HOW TO COMPLETE THIS TASK: From the entries below, pull out each line where "https" appears.

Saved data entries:
----------------

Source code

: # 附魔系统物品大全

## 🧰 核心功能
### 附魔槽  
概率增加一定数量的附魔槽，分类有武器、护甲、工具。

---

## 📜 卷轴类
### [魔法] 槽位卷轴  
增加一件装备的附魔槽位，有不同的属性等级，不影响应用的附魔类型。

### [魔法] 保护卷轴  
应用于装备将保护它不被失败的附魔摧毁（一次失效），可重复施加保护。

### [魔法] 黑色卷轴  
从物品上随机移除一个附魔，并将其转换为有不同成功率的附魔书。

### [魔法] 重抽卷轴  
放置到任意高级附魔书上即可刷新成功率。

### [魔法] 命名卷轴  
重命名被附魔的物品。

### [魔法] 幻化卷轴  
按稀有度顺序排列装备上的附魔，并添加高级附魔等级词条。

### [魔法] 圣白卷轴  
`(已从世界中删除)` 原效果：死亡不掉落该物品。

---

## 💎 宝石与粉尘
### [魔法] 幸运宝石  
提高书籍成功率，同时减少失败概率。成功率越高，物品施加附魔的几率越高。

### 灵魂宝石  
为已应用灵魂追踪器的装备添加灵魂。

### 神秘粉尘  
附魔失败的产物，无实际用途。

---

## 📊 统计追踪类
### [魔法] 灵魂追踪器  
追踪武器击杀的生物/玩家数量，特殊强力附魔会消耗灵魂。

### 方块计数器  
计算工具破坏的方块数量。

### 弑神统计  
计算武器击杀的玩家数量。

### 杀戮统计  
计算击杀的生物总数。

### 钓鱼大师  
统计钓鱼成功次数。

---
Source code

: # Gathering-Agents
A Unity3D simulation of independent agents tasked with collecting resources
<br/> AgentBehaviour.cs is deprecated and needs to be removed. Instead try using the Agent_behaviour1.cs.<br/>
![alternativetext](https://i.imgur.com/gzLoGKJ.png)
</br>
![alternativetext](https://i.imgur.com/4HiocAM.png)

----------------

SOLVED EXERCISE:
![alternativetext](https://i.imgur.com/gzLoGKJ.png)
![alternativetext](https://i.imgur.com/4HiocAM.png)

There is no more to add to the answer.